Linear Regression using Stochastic Gradient Descent in Python

Stochastic gradient descent plot with python

In today’s tutorial, we will learn about the basic concept of another iterative optimization algorithm called the stochastic gradient descent and how to implement the process from scratch. You will also see some benefits and drawbacks behind the algorithm.

If you aren’t aware of the gradient descent algorithm, please see the most recent tutorial before you continue reading.

The Concept behind Stochastic Descent Descent

One of the significant downsides behind the gradient descent algorithm is when you are working with a lot of samples. You might be wondering why this poses a problem.

The reason behind this is because we need to compute first the sum of squared residuals on as many samples, multiplied by the number of features. Then compute the derivative of this function for each of the features within our dataset. This will undoubtedly require a lot of computation power if your training set is significantly large and when you want better results.

Considering that gradient descent is a repetitive algorithm, this needs to be processed for as many iterations as specified. That’s dreadful, isn’t it? Instead of relying on gradient descent for each example, an easy solution is to have a different approach. This approach would be computing the loss/cost over a small random sample of the training data, calculating the derivative of that sample, and assuming that the derivative is the best direction to make gradient descent.

Along with this, as opposed to selecting a random data point, we pick a random ordering over the information and afterward walk conclusively through them. This advantageous variant of gradient descent is called stochastic gradient descent.

In some cases, it may not go in the optimal direction, which could affect the loss/cost negatively.
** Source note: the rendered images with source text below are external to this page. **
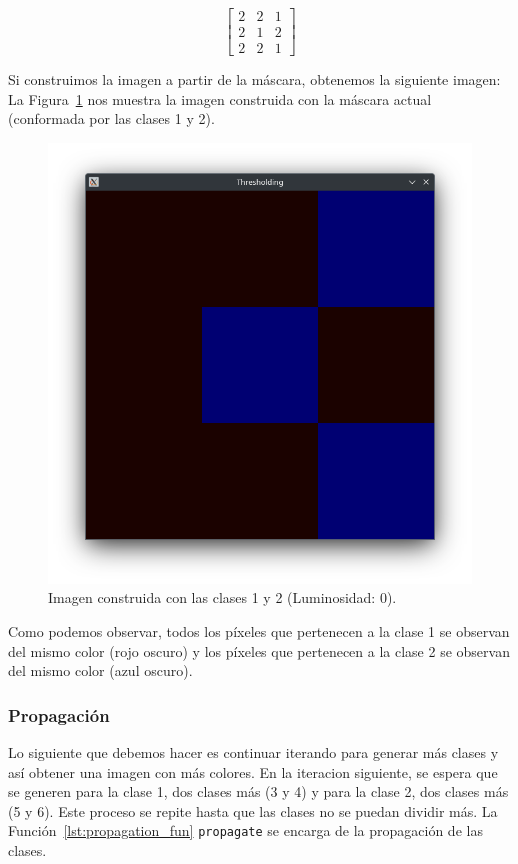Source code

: \begin{equation*}
    \begin{bmatrix}
        2 & 2 & 1 \\
        2 & 1 & 2 \\
        2 & 2 & 1
    \end{bmatrix}
\end{equation*}

Si construimos la imagen a partir de la máscara, obtenemos la siguiente imagen:
La Figura~\ref{fig:m1} nos muestra la imagen construida con la máscara actual (conformada por las clases 1 y 2).

\begin{figure}[H]
    \centering
    \includegraphics[width=.35\textwidth]{./latex/img/m1}
    \caption{Imagen construida con las clases 1 y 2 (Luminosidad: 0).}
    \label{fig:m1}
\end{figure}

Como podemos observar, todos los píxeles que pertenecen a la clase 1 se observan del mismo color (rojo oscuro) y los píxeles que pertenecen a la clase 2 se observan del mismo color (azul oscuro).

\subsubsection{Propagación}\label{subsubsec:propagation}

Lo siguiente que debemos hacer es continuar iterando para generar más clases y así obtener una imagen con más colores.
En la iteracion siguiente, se espera que se generen para la clase 1, dos clases más (3 y 4) y para la clase 2, dos clases más (5 y 6).
Este proceso se repite hasta que las clases no se puedan dividir más.
La Función~\ref{lst:propagation_fun} \texttt{propagate} se encarga de la propagación de las clases.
Nevertheless, this can be taken care of by running the algorithm repetitively and by taking little actions as we iterate.

Applying Stochastic Gradient Descent with Python

Now that we understand the essentials concept behind stochastic gradient descent let’s implement this in Python on a randomized data sample.

Open a brand-new file, name it linear_regression_sgd.py, and insert the following code:

→ Click here to download the code

# import the necessary packages

from matplotlib import pyplot as plt

import seaborn as sns

import numpy as np

sns.set(style='darkgrid')

Let’s get started by importing our required Python libraries from Matplotlib, NumPy, and Seaborn.

def next_batch(features, labels, batch_size):

"""

:param features: feature matrix

:param labels: target vector

:param batch_size: size of mini-batch

:return: a list of the current batched features and labels

"""

# iterate though a mini batch of both our features and labels

for data in range(0, np.shape(features)[0], batch_size):

# append the current batched features and labels in a list

yield (features[data: data+batch_size], labels[data: data+batch_size])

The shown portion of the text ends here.